_What this task involves_: Find every line of the listing below where "State" appears, and copy it.

⁂

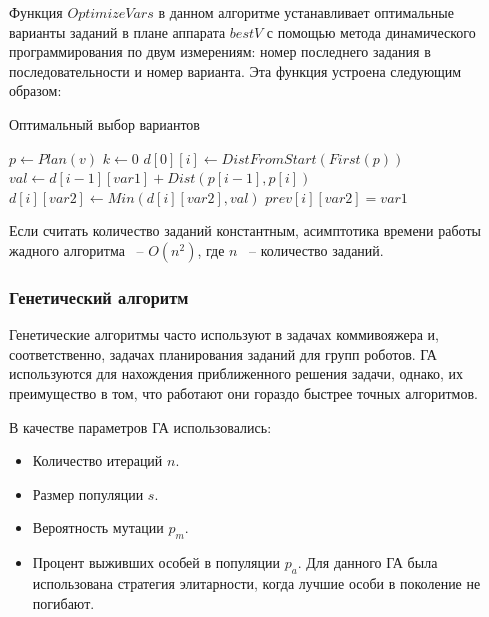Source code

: \documentclass[a4paper,14pt,russian]{article}
\begin{document}
Функция $OptimizeVars$ в данном алгоритме устанавливает оптимальные варианты заданий в плане аппарата $bestV$ с помощью метода динамического программирования по двум измерениям: номер последнего задания в последовательности и номер варианта. Эта функция устроена следующим образом:

\pagebreak

\begin{algorithm}
\caption{Оптимальный выбор вариантов}\label{alg:dynamic}
\begin{algorithmic}[1]
    \State $p \gets Plan(v)$
    \State $k \gets 0$
        \State $d[0][i] \gets DistFromStart(First(p))$
    \EndFor
                \State $val \gets d[i - 1][var1] + Dist(p[i - 1], p[i])$
                    \State $d[i][var2] \gets Min(d[i][var2], val)$
                    \State $prev[i][var2] = var1$
                \EndIf
            \EndFor
        \EndFor
    \EndFor
    \State {}
\EndProcedure
\end{algorithmic}
\end{algorithm}

Если считать количество заданий константным, асимптотика времени работы жадного алгоритма ~-- $O(n^2)$, где $n$ ~-- количество заданий.


\subsubsection{Генетический алгоритм}
Генетические алгоритмы часто используют в задачах коммивояжера и, соответственно, задачах планирования заданий для групп роботов. ГА используются для нахождения приближенного решения задачи, однако, их преимущество в том, что работают они гораздо быстрее точных алгоритмов.

В качестве параметров ГА использовались:
\begin{itemize}
\item Количество итераций $n$.
\item Размер популяции $s$.
\item Вероятность мутации $p_m$.
\item Процент выживших особей в популяции $p_a$. Для данного ГА была использована стратегия элитарности, когда лучшие особи в поколение не погибают.
\end{itemize}
\end{document}
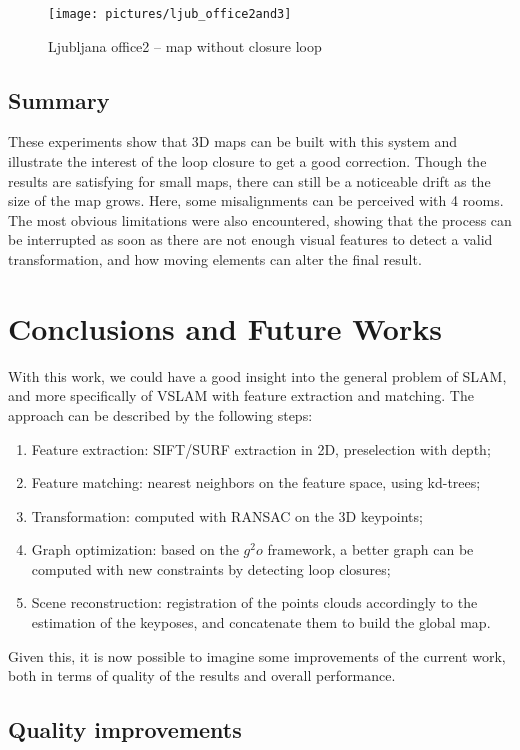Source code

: \begin{figure}[H]
\centering
\texttt{[image: pictures/ljub\_office2and3]}
\caption{Ljubljana office2 -- map without closure loop}
\end{figure}

\section{Summary}
These experiments show that 3D maps can be built with this system and illustrate the interest of the loop closure to get a good correction. Though the results are satisfying for small maps, there can still be a noticeable drift as the size of the map grows. Here, some misalignments can be perceived with 4 rooms. The most obvious limitations were also encountered, showing that the process can be interrupted as soon as there are not enough visual features to detect a valid transformation, and how moving elements can alter the final result.

\chapter{Conclusions and Future Works}
\label{chap:conclusion}

With this work, we could have a good insight into the general problem of \gls{SLAM}, and more specifically of \gls{VSLAM} with feature extraction and matching. The approach can be described by the following steps:
\begin{enumerate}
\item Feature extraction: \gls{SIFT}/\gls{SURF} extraction in 2D, preselection with depth;
\item Feature matching: nearest neighbors on the feature space, using kd-trees;
\item Transformation: computed with \gls{RANSAC} on the 3D keypoints;
\item Graph optimization: based on the $g^2o$ framework, a better graph can be computed with new constraints by detecting loop closures;
\item Scene reconstruction: registration of the points clouds accordingly to the estimation of the keyposes, and concatenate them to build the global map.
\end{enumerate}

Given this, it is now possible to imagine some improvements of the current work, both in terms of quality of the results and overall performance.

\section{Quality improvements}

⁂

_Output_:
    \State $p \gets Plan(v)$
    \State $k \gets 0$
        \State $d[0][i] \gets DistFromStart(First(p))$
                \State $val \gets d[i - 1][var1] + Dist(p[i - 1], p[i])$
                    \State $d[i][var2] \gets Min(d[i][var2], val)$
                    \State $prev[i][var2] = var1$
    \State {}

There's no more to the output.